- **Given information**:
******************************

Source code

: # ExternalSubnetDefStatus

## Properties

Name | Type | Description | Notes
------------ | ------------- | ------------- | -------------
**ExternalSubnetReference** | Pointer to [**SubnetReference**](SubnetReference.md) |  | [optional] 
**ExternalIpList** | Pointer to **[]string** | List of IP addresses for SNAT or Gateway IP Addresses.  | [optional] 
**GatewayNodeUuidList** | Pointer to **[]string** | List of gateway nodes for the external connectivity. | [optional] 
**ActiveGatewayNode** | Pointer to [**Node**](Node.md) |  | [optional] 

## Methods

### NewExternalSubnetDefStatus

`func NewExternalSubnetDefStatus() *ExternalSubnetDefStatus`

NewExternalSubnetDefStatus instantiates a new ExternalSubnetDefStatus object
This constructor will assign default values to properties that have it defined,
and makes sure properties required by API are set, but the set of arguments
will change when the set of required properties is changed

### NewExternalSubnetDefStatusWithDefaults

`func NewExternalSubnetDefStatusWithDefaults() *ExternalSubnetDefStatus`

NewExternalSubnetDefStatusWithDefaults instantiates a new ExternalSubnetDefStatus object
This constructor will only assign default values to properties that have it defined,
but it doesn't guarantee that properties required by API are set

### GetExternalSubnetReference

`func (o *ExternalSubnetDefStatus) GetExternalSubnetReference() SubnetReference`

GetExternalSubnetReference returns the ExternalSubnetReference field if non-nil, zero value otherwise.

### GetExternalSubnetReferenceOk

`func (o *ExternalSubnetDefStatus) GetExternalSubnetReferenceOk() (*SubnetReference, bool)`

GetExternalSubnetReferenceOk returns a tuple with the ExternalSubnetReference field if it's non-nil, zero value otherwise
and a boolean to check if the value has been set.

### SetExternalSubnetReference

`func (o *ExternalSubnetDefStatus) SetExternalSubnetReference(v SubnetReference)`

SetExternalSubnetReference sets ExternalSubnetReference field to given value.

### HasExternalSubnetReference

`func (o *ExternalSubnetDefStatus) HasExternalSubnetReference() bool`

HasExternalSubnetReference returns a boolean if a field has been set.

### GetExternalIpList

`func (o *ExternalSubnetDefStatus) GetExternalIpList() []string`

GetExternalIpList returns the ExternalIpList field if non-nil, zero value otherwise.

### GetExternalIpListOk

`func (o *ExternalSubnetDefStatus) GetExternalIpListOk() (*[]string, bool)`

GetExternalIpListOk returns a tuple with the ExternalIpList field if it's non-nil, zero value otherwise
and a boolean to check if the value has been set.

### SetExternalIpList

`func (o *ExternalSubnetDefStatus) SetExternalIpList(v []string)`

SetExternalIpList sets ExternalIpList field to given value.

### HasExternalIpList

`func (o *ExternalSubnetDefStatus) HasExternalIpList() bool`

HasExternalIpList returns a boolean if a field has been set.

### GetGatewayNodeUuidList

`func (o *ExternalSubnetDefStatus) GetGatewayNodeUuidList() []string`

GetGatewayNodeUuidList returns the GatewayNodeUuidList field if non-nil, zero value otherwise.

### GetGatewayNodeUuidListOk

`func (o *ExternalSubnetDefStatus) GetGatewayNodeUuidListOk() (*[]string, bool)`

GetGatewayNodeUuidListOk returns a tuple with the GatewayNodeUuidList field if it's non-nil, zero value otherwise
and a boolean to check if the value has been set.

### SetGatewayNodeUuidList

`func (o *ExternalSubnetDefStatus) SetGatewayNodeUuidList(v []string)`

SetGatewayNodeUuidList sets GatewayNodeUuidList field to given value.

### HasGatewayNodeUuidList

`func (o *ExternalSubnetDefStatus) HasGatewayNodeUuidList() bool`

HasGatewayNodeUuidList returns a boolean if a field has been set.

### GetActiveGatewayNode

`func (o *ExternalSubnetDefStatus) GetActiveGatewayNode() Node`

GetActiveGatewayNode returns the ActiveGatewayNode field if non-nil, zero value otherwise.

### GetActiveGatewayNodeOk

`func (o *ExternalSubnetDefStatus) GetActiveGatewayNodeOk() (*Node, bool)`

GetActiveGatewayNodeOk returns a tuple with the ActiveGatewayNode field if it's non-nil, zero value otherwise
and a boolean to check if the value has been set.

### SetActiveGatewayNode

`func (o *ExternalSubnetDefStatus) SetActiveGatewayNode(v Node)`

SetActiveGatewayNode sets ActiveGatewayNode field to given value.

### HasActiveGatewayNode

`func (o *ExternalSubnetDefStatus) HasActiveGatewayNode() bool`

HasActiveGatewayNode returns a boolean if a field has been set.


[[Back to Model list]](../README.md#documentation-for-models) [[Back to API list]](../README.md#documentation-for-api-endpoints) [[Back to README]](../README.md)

******************************

- **Assignment**:
Show every line in the entries above that contains the string "constructor".

- **Written answer**:
This constructor will assign default values to properties that have it defined,
This constructor will only assign default values to properties that have it defined,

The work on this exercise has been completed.